Researchers at Core Security Technologies warn that attackers could run malware on targeted computers by exploiting a flaw in the widely-used AOL Instant Messenger (AIM) application. AOL has acknowledged the vulnerability and recommended users upgrade to the latest version of the AIM beta client, which is immune to the problem.
Specifically, an attacker could remotely execute code on a user's computer and exploit Internet Explorer bugs without user interaction, said Iván Arce, Core's chief technology officer. The vulnerabilities affect AIM 6.1 and 6.2 beta, AIM Pro and AIM Lite. Arce called it a serious threat to millions of AIM users.
"Since we notified AOL, this vulnerability has emerged on several public bug-tracking Web sites," Arce said. "It was necessary to bring the details to light immediately so AIM users can assess their risk and take the appropriate measures to protect themselves."
AIM users running vulnerable client software should switch to the non-vulnerable versions: AIM version 5.9, the latest version of the AIM client 6.5 (which is still in beta), or the web-based AIM Express, Arce said.
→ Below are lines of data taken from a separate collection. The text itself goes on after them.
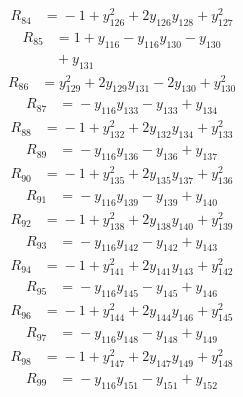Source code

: \begin{align*}
R_{84} &={} -1 +y_{126}^{2} +2y_{126}y_{128} +y_{127}^{2}
\end{align*}
\begin{align*}
R_{85} &={} 1 +y_{116} -y_{116}y_{130} -y_{130} \\
 &{} +y_{131}
\end{align*}
\begin{align*}
R_{86} &={} y_{129}^{2} +2y_{129}y_{131} -2y_{130} +y_{130}^{2}
\end{align*}
\begin{align*}
R_{87} &={} -y_{116}y_{133} -y_{133} +y_{134}
\end{align*}
\begin{align*}
R_{88} &={} -1 +y_{132}^{2} +2y_{132}y_{134} +y_{133}^{2}
\end{align*}
\begin{align*}
R_{89} &={} -y_{116}y_{136} -y_{136} +y_{137}
\end{align*}
\begin{align*}
R_{90} &={} -1 +y_{135}^{2} +2y_{135}y_{137} +y_{136}^{2}
\end{align*}
\begin{align*}
R_{91} &={} -y_{116}y_{139} -y_{139} +y_{140}
\end{align*}
\begin{align*}
R_{92} &={} -1 +y_{138}^{2} +2y_{138}y_{140} +y_{139}^{2}
\end{align*}
\begin{align*}
R_{93} &={} -y_{116}y_{142} -y_{142} +y_{143}
\end{align*}
\begin{align*}
R_{94} &={} -1 +y_{141}^{2} +2y_{141}y_{143} +y_{142}^{2}
\end{align*}
\begin{align*}
R_{95} &={} -y_{116}y_{145} -y_{145} +y_{146}
\end{align*}
\begin{align*}
R_{96} &={} -1 +y_{144}^{2} +2y_{144}y_{146} +y_{145}^{2}
\end{align*}
\begin{align*}
R_{97} &={} -y_{116}y_{148} -y_{148} +y_{149}
\end{align*}
\begin{align*}
R_{98} &={} -1 +y_{147}^{2} +2y_{147}y_{149} +y_{148}^{2}
\end{align*}
\begin{align*}
R_{99} &={} -y_{116}y_{151} -y_{151} +y_{152}
\end{align*}
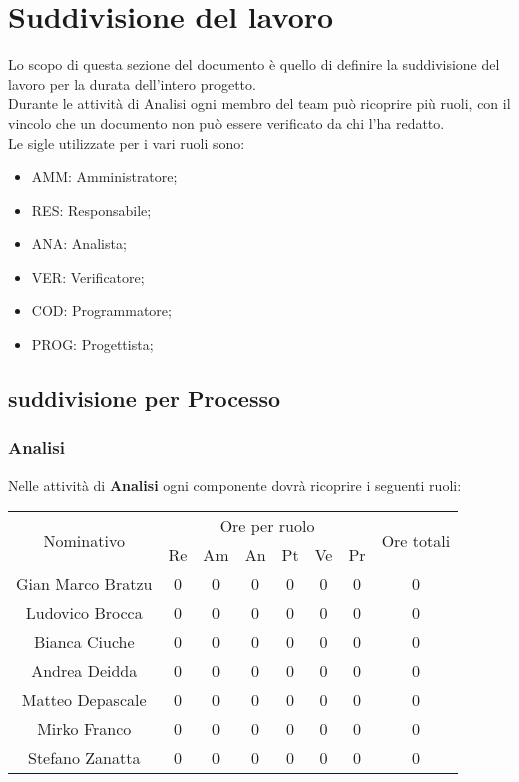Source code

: \chapter{Suddivisione del lavoro}
Lo scopo di questa sezione del documento è quello di definire la suddivisione del lavoro per la durata dell'intero progetto.\\
Durante le attività di Analisi ogni membro del team può ricoprire più ruoli, con il vincolo che un documento non può essere verificato da chi l'ha redatto.\\
Le sigle utilizzate per i vari ruoli sono:
\begin{itemize}
	\item AMM: Amministratore;
	\item RES: Responsabile;
	\item ANA: Analista;
	\item VER: Verificatore;
	\item COD: Programmatore;
	\item PROG: Progettista;
\end{itemize}

\section{suddivisione per Processo}
\subsection{Analisi}
Nelle attività di \textbf{Analisi} ogni componente dovrà ricoprire i seguenti ruoli:

\begin{table}[]
	\begin{tabular}{|c|c|c|c|c|c|c|c|}
		\hline
		\multirow{2}{*}{Nominativo}             & \multicolumn{6}{c|}{Ore per ruolo}                                                                                                                     & \multirow{2}{*}{Ore totali} \\ \cline{2-7}
		& \multicolumn{1}{c|}{Re} & \multicolumn{1}{c|}{Am} & \multicolumn{1}{c|}{An} & \multicolumn{1}{c|}{Pt} & \multicolumn{1}{c|}{Ve} & \multicolumn{1}{c|}{Pr} &                             \\ \hline
			Gian Marco Bratzu	&0	&0	&0	&0	&0	&0	&0     \\
			Ludovico Brocca		&0	&0	&0	&0	&0	&0	&0     \\ 
			Bianca Ciuche		&0	&0	&0	&0	&0	&0	&0     \\ 
			Andrea Deidda		&0	&0	&0	&0	&0	&0	&0     \\
			Matteo Depascale	&0	&0	&0	&0	&0	&0	&0     \\
			Mirko Franco		&0	&0	&0	&0	&0	&0	&0     \\
			Stefano Zanatta		&0	&0	&0	&0	&0	&0	&0     \\ \hline
		               
	\end{tabular}
\end{table}

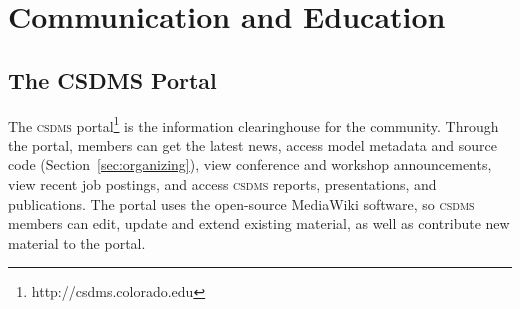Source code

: \documentclass[11pt, oneside]{amsart}
\DeclareRobustCommand{\csdms}{\textsc{csdms}}
\DeclareRobustCommand{\wmt}{\textsc{wmt}}
\begin{document}

\section{Communication and Education}
\label{sec:education}


\subsection{The CSDMS Portal}

The \csdms{} portal\footnote{http://csdms.colorado.edu}
is the information clearinghouse for the community.
Through the portal,
members can get the latest news,
access model metadata and source code (Section~\ref{sec:organizing}),
view conference and workshop announcements,
view recent job postings,
and access \csdms{} reports, presentations, and publications.
The portal uses the open-source MediaWiki software,
so \csdms{} members can edit, update and extend existing material,
as well as contribute new material to the portal.
\end{document}
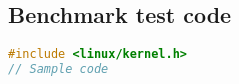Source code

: \documentclass[..thesis.tex]{subfiles}
\begin{document}
\subsection{Benchmark test code}

\label{A:sample-code}
\begin{lstlisting}[language=C,style=def]
#include <linux/kernel.h>
// Sample code
\end{lstlisting}

\newpage
\end{document}
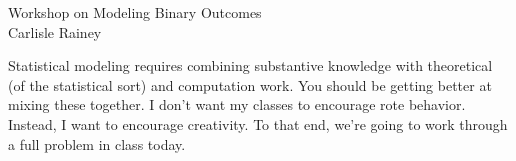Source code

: \documentclass[12pt]{article}
\begin{document}
\begin{center}
{\LARGE Workshop on Modeling Binary Outcomes}\\\vspace{2mm}
Carlisle Rainey
\end{center}
\vspace{2mm}

Statistical modeling requires combining substantive knowledge with theoretical (of the statistical sort) and computation work. You should be getting better at mixing these together. I don't want my classes to encourage rote behavior. Instead, I want to encourage creativity. To that end, we're going to work through a full problem in class today.
\end{document}

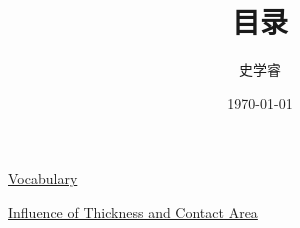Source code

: \documentclass[UTF8]{ctexart}
\begin{document}
    

\title{目录}
\author{史学睿}
\date{\today}
\maketitle

\href{Vocabulary/Vocabulary.pdf}{Vocabulary}

\href{First/First.pdf}{Influence of Thickness and Contact Area}
\end{document}
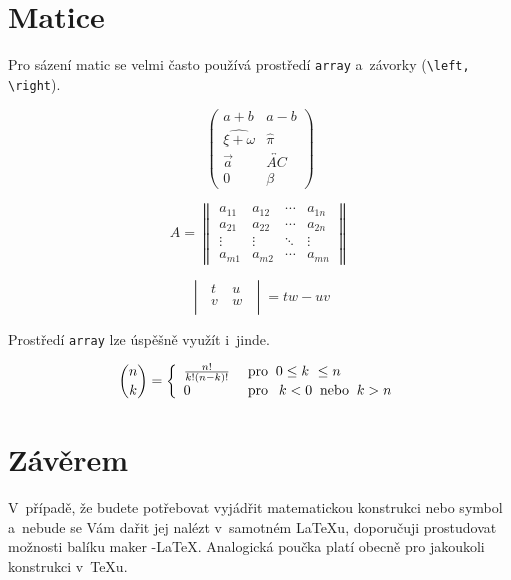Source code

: \documentclass[11pt,a4paper,twocolumn,oneside]{article}
\theoremstyle{definition}
\theoremstyle{plain}
\theoremstyle{plain}
\begin{document}
	\section{Matice}

Pro sázení matic se velmi často používá prostředí \verb|array| a~závorky (\verb|\left, \right|). 

\begin{center}

$$\begin{pmatrix}
  a+b & a-b  \\
  \widehat{\xi+\omega} & \hat{\pi}\\
  \vec{a} &  \overleftrightarrow{AC}\\
  0 & \beta
\end{pmatrix}$$

$$A =
 \begin{Vmatrix}
  a_{11} & a_{12} & \cdots & a_{1n} \\
  a_{21} & a_{22} & \cdots & a_{2n} \\
  \vdots  & \vdots  & \ddots & \vdots  \\
  a_{m1} & a_{m2} & \cdots & a_{mn}
 \end{Vmatrix}$$
 
 $$\begin{vmatrix}
  \;t\ & u~\;\\
  \;v~& w\; \\
 \end{vmatrix} =tw-uv$$
\end{center}

\smallskip
Prostředí \verb|array| lze úspěšně využít i~jinde.	\smallskip

\[  \binom{n}{k} =
\left\{
\begin{array}{ll}
    \frac{n!}{k!(n-k)!} &\; \text{pro $\:0\leq k~\leq n$}\\
    0 & \; \text{pro\: $\:k < 0\:$ nebo $\:k > n$}
  \end{array} \right.\]

	\section{Závěrem}
	
V~případě, že budete potřebovat vyjádřit matematickou konstrukci nebo symbol a~nebude se Vám dařit jej nalézt v~samotném \LaTeX u, doporučuji prostudovat možnosti balíku maker \AmS-\LaTeX.
Analogická poučka platí obecně pro jakoukoli konstrukci v~\TeX u.
\end{document}

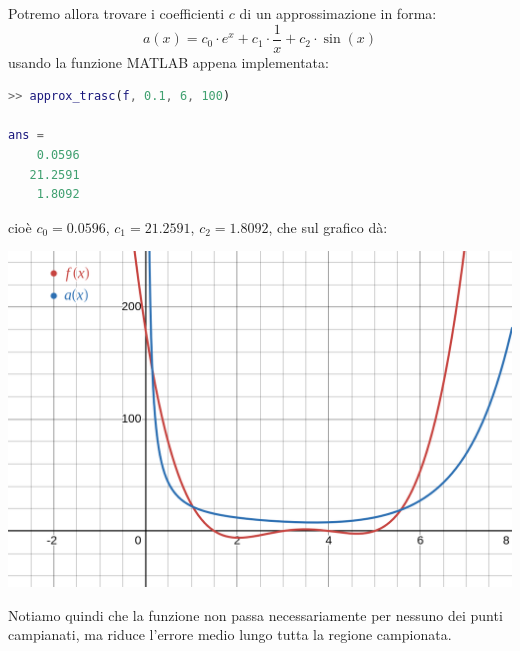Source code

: \documentclass[a4paper,11pt]{article}
\begin{document}
Potremo allora trovare i coefficienti $c$ di un approssimazione in forma:
$$
a(x) = c_{0}\cdot e^{x}+c_{1}\cdot\frac{1}{x}+c_{2}\cdot\sin\left(x\right)
$$
usando la funzione MATLAB appena implementata:
\begin{lstlisting}[language=matlab, style=codestyle]	
>> approx_trasc(f, 0.1, 6, 100)

ans =
    0.0596
   21.2591
    1.8092
\end{lstlisting}
cioè $c_0 = 0.0596$, $c_1 = 21.2591$, $c_2 = 1.8092$, che sul grafico dà:
\begin{center}
	\includegraphics[scale = 0.28]{../figures/trasc_approx.png}
\end{center}

Notiamo quindi che la funzione non passa necessariamente per nessuno dei punti campianati, ma riduce l'errore medio lungo tutta la regione campionata.
\end{document}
The vulnerable AIM clients include support for enhanced message types that enable AIM users to use HTML (Hyper Text Markup Language) to customize text messages with specific font formats or colors, Arce said. An Internet Explorer object is embedded within AIM to render HTML, making for a rich user experience. Unfortunately, he said, it also makes it easy for attackers to take advantage of users because content isn't properly sanitized.
"Because these clients do not properly sanitize potentially malicious input content before it is rendered, an attacker could deliver malicious HTML code as part of an IM message to directly exploit Internet Explorer bugs without user interaction or to target security configuration weaknesses in Internet Explorer," he said.
According to the Core advisory, machines running the affected AIM programs are susceptible to the following attack methods:
- Direct remote execution of arbitrary commands without user interaction.
- Direct exploitation of Internet Explorer bugs without user interaction. For example, exploitation bugs that normally require the user to click on a URL provided by the attacker can be exploited directly using this attack vector.
- Remote instantiation of Active X controls in the corresponding security zone.
- Cross-site request forgery and token/cookie manipulation using embedded HTML.
IT administrators have long lamented the insecurity of IM programs. In a SearchSecurity.com series on IM threats and concerns in December, more than half of 250 respondents said they consider IM a breeding ground for malware.
Nevertheless, only 36% of those who took the survey in August 2006 said they have sound written policies to police IM usage, and more than half said at least some of their users rely on free instant messaging systems like AOL or MSN to communicate at work. Nearly 70% said they do not use an enterprise-class IM product and they do not ban IM. Meanwhile, only 10% of respondents said they use a third-party product to secure IM.